I have noticed that my expectations slightly rose after this great news. I mean, if he can pass a 3 hour test for driving and memory skills, can’t he figure out how to paint? Can’t he realize that he wore that outfit yesterday and it is not suitable to wear today?

For his part, Jim keeps doing his best. He keeps trying hard everyday to please me. He is sad. He knows what is happening. He doesn’t always seem to be aware of his changes, but he knows he isn’t the same guy he was a year ago.

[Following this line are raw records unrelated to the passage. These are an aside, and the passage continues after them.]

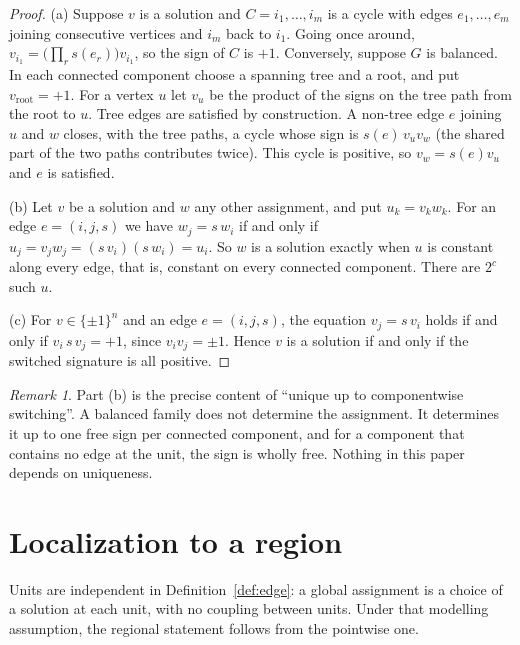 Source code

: \documentclass[11pt]{article}
\theoremstyle{plain}
\theoremstyle{definition}
\theoremstyle{remark}
\newtheorem{remark}[theorem]{Remark}
\begin{document}
\begin{proof}
(a) Suppose $v$ is a solution and $C=i_1,\dots,i_m$ is a cycle with edges $e_1,\dots,e_m$ joining consecutive vertices and $i_m$ back to $i_1$. Going once around, $v_{i_1}=\bigl(\prod_r s(e_r)\bigr)v_{i_1}$, so the sign of $C$ is $+1$. Conversely, suppose $G$ is balanced. In each connected component choose a spanning tree and a root, and put $v_{\mathrm{root}}=+1$. For a vertex $u$ let $v_u$ be the product of the signs on the tree path from the root to $u$. Tree edges are satisfied by construction. A non-tree edge $e$ joining $u$ and $w$ closes, with the tree paths, a cycle whose sign is $s(e)\,v_uv_w$ (the shared part of the two paths contributes twice). This cycle is positive, so $v_w=s(e)v_u$ and $e$ is satisfied.

(b) Let $v$ be a solution and $w$ any other assignment, and put $u_k=v_kw_k$. For an edge $e=(i,j,s)$ we have $w_j=s\,w_i$ if and only if $u_j=v_jw_j=(s\,v_i)(s\,w_i)=u_i$. So $w$ is a solution exactly when $u$ is constant along every edge, that is, constant on every connected component. There are $2^c$ such $u$.

(c) For $v\in\{\pm1\}^n$ and an edge $e=(i,j,s)$, the equation $v_j=s\,v_i$ holds if and only if $v_i\,s\,v_j=+1$, since $v_iv_j=\pm1$. Hence $v$ is a solution if and only if the switched signature is all positive.
\end{proof}

\begin{remark}
Part (b) is the precise content of ``unique up to componentwise switching''. A balanced family does not determine the assignment. It determines it up to one free sign per connected component, and for a component that contains no edge at the unit, the sign is wholly free. Nothing in this paper depends on uniqueness.
\end{remark}

\section{Localization to a region}\label{sec:loc}

Units are independent in Definition~\ref{def:edge}: a global assignment is a choice of a solution at each unit, with no coupling between units. Under that modelling assumption, the regional statement follows from the pointwise one.
\end{document}
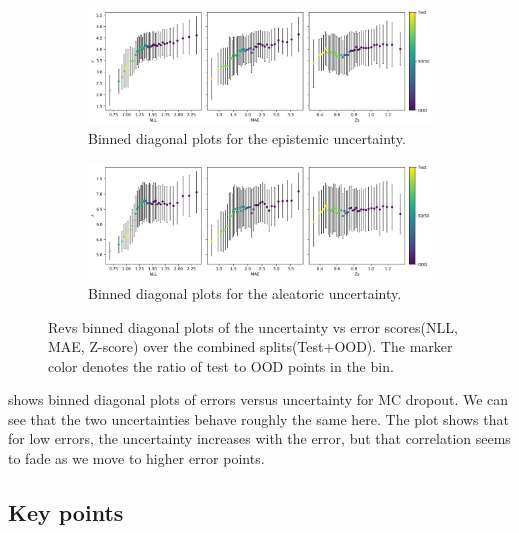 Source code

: \begin{figure}[htbp]
  \centering
    \begin{subfigure}[b]{\textwidth}
        \includegraphics[width=\textwidth]{Experiments/figs/binned/revs_dropout_epistemic.png}
        \caption{Binned diagonal plots for the epistemic uncertainty.}
    \end{subfigure}
    
    \begin{subfigure}[b]{\textwidth}
        \includegraphics[width=\textwidth]{Experiments/figs/binned/revs_dropout_aleatoric.png}
        \caption{Binned diagonal plots for the aleatoric uncertainty.}
  \end{subfigure}
    \caption[Revs error-uncertainty diagonal plots for MC dropout]{Revs binned diagonal plots of the  uncertainty vs error scores(NLL, MAE, Z-score) over the combined splits(Test+OOD). The marker color denotes the ratio of test to OOD points in the bin.}
    \label{fig:revs_dropout_uncertainty_corr}
\end{figure}

 shows binned diagonal plots of errors versus uncertainty for MC dropout. We can see that the two uncertainties behave roughly the same here. The plot shows that for low errors, the uncertainty increases with the error, but that correlation seems to fade as we move to higher error points. 


\subsection{Key points}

Letting go. I have to let go of my expectations. I think when I do this though I will be giving up a little. I am such a strong fighter in all aspects of my life that it is just gut wrenching to stop expecting Jim to be Jim. Each little step of something he can no longer figure out on his own is a step closer to me losing him and the kids losing him and the world losing him. I don’t want to lose him. I want to fight hard enough to keep him here with me. Even though I know this isn’t going to happen, actually letting go of any hopes of our future together brings me not only to my knees, but makes me feel defeated, lost and terrified. Sometimes I just sit and cry and say, “I can’t do this. I can’t do this.” I don’t have a choice. I HAVE to do this. I can’t walk away. I can’t find a solution. I can’t make it better. Well, maybe I can make it better by releasing my anger, guilt, expectations and fears. I am working on it….

Brad helping paint.

Brad helping paint.

posted by Karen in Early Signs of Alzheimer's,Early Stages of Alzheimer's Disease,Younger Onset Alzheimer's Disease and have Comments (4)

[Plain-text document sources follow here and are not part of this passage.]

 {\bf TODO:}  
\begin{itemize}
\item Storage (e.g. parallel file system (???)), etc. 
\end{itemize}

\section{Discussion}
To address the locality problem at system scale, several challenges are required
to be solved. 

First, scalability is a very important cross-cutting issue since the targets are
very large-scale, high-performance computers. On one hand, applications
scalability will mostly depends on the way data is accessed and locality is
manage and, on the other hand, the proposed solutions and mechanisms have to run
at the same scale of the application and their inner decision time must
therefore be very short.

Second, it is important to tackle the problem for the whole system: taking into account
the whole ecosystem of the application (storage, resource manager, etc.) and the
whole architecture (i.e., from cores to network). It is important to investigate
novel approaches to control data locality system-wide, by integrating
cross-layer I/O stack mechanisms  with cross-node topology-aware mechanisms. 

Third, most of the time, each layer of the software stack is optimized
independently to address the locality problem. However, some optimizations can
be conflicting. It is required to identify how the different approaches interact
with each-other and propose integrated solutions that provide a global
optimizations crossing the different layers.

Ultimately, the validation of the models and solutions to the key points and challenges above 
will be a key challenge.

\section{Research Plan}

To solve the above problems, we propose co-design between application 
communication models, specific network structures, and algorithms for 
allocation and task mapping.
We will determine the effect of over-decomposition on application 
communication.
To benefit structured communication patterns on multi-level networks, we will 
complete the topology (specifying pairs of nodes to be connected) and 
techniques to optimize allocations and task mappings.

4 Responses to “Just a quick update”

  1. Wendy says:

    I look forward to your posts, as I can see myself in what you are describing and as sad as it may sound, I am glad I am not alone.

  2. Lee Ann says:

    I think sooner than later, we get to acceptance. Remember I had the husband that was severely mentally ill? He was pronounced safe to drive a semi long distance by his psychiatrist. yet the day before, he was sitting in the kitchen and I noticed blood on his socks. Asking him about it, he said, “Oh I got tired of clipping them, so I pulled them out.” Egad! We burned trash on a trash pile, and one day I noticed the hair was burned off his arm. “Oh, I like to burn the trash one piece at a time.” He was holding the trash in the fire. SMH. Yet he was safe to drive an 80,000 pound tractor trailer over the road! There are so many little things that add up to a whole. Hoping you can come to some acceptance.

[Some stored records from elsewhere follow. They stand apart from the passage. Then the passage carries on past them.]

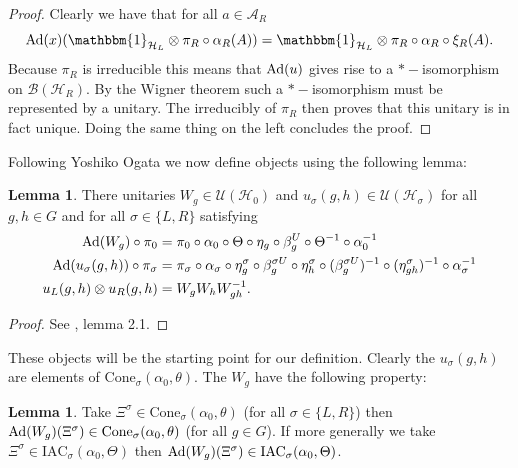 \documentclass[12pt,a4paper,twoside]{article}
\let\originalleft\left
\let\originalright\right
\renewcommand{\left}{\mathopen{}\mathclose\bgroup\originalleft}
\renewcommand{\right}{\aftergroup\egroup\originalright}
\newcommand{\UU}{\mathcal U}
\newcommand{\BB}{\mathcal B}
\newcommand{\HH}{\mathcal H}
\renewcommand{\AA}{\mathcal A}
\newcommand{\id}{\mathbbm{1}}
\newcommand{\Ad}[1]{\textrm{Ad}\left(#1\right)}
\theoremstyle{definition}
\newtheorem{lemma}[theorem]{Lemma}
\numberwithin{equation}{section}
\begin{document}
\begin{proof}
	Clearly we have that for all $a\in\AA_R$
	\begin{equation}
		\Ad{x}(\id_{\HH_L}\otimes \pi_R\circ\alpha_R(A))=\id_{\HH_L}\otimes \pi_R\circ\alpha_R\circ\xi_R(A).
	\end{equation}
	Because $\pi_R$ is irreducible this means that $\Ad{u}$ gives rise to a $*-$isomorphism on $\BB(\HH_R)$. By the Wigner theorem such a $*-$isomorphism must be represented by a unitary. The irreducibly of $\pi_R$ then proves that this unitary is in fact unique. Doing the same thing on the left concludes the proof.
\end{proof}
Following Yoshiko Ogata \cite{ogata2021h3gmathbb} we now define objects using the following lemma:
\begin{lemma}\label{lem:Definition_W_And_u}
	There unitaries $W_g\in\UU(\HH_0)$ and $u_{\sigma}(g,h)\in\UU(\HH_{\sigma})$ for all $g,h\in G$ and for all $\sigma\in\{L,R\}$ satisfying
	\begin{align}
		\Ad{W_g}\circ\pi_0&=\pi_0\circ\alpha_0\circ\Theta\circ\eta_g\circ\beta_g^U\circ\Theta^{-1}\circ\alpha_0^{-1}\\
		\Ad{u_\sigma(g,h)}\circ\pi_\sigma&=\pi_\sigma\circ\alpha_\sigma\circ\eta_g^\sigma\circ\beta_g^{\sigma U}\circ\eta_h^{\sigma}\circ(\beta_g^{\sigma U})^{-1}\circ(\eta^\sigma_{gh})^{-1}\circ\alpha_\sigma^{-1}\\
		u_L(g,h)\otimes u_R(g,h)&=W_gW_hW_{gh}^{-1}.
	\end{align}
\end{lemma}
\begin{proof}
	See \cite{ogata2021h3gmathbb}, lemma 2.1.
\end{proof}
These objects will be the starting point for our definition. Clearly the $u_\sigma(g,h)$ are elements of $\textrm{Cone}_\sigma(\alpha_0,\theta)$. The $W_g$ have the following property:
\begin{lemma}\label{lem:AdjointOverConeIsInCone}
	Take $\Xi^{\sigma}\in\textrm{Cone}_\sigma(\alpha_0,\theta)$ (for all $\sigma\in\{L,R\}$) then $\Ad{W_g}(\Xi^\sigma)\in\textrm{Cone}_\sigma(\alpha_0,\theta)$ (for all $g\in G$).	If more generally we take $\Xi^\sigma\in\textrm{IAC}_\sigma(\alpha_0,\Theta)$ then $\Ad{W_g}(\Xi^\sigma)\in\textrm{IAC}_\sigma(\alpha_0,\Theta)$.
\end{lemma}
\end{document}
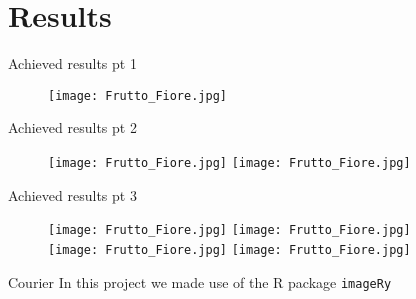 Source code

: \documentclass{beamer} %
\begin{document}
\section{Results}
\begin{frame}{Achieved results pt 1}
\begin{figure}
    \centering
    \texttt{[image: Frutto\_Fiore.jpg]} %
\end{figure}
    
\end{frame}

\begin{frame}{Achieved results pt 2}
\begin{figure}
    \centering
    \texttt{[image: Frutto\_Fiore.jpg]} 
    \pause \texttt{[image: Frutto\_Fiore.jpg]} %
\end{figure}
    
\end{frame}

\begin{frame}{Achieved results pt 3}
\begin{figure}
    \centering
    \texttt{[image: Frutto\_Fiore.jpg]} 
    \texttt{[image: Frutto\_Fiore.jpg]} \\
    \texttt{[image: Frutto\_Fiore.jpg]} 
    \texttt{[image: Frutto\_Fiore.jpg]} 
\end{figure}
    
\end{frame}

\begin{frame}{Courier}
    In this project we made use of the R package 
    \texttt{imageRy} %
\end{frame}
\end{document}
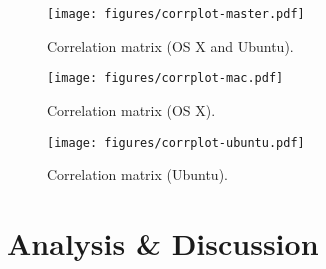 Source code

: \documentclass[12pt,letterpaper]{article}
\begin{document}
		\begin{figure}[H]
			\centerline{\texttt{[image: figures/corrplot-master.pdf]}}
			\caption{Correlation matrix (OS X and Ubuntu).}
			\label{fig:corrplot}
		\end{figure}

		\begin{figure}[H]
			\centerline{\texttt{[image: figures/corrplot-mac.pdf]}}
			\caption{Correlation matrix (OS X).}
			\label{fig:corrplot-mac}
		\end{figure}


		\begin{figure}[H]
			\centerline{\texttt{[image: figures/corrplot-ubuntu.pdf]}}
			\caption{Correlation matrix (Ubuntu).}
			\label{fig:corrplot-ubuntu}
		\end{figure}

	\section{Analysis \& Discussion}


	\clearpage
	\printbibliography
\end{document}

    He’s trying. But then, as he declines, he will still be trying. Because that’s what he is, the person that fixes things, does things. But it is so sad. I think it would be better if he sat around and did nothing. but that’s not who he is.

  3. Michelle Fox says:

    You are getting closer. I remember some of the same feelings with my mom. I am so ashamed of some of the things I said to her because I did not want it to be true. I recall the last time I lost my temper with her. That was about 2 years ago and now she is leaving me slowly day by day. Don’t get mad, they SO can’t help it. If they could, they would. Enjoy each day, that is what you have, let tomorrow take care of itself.

  4. Ann Napoletan says:

    My heart breaks for you, Karen, and I applaud your courage. Sharing your innermost thoughts, fears, and emotions with the world – you are helping more people than you can begin to imagine. May God bless and keep your family today and always.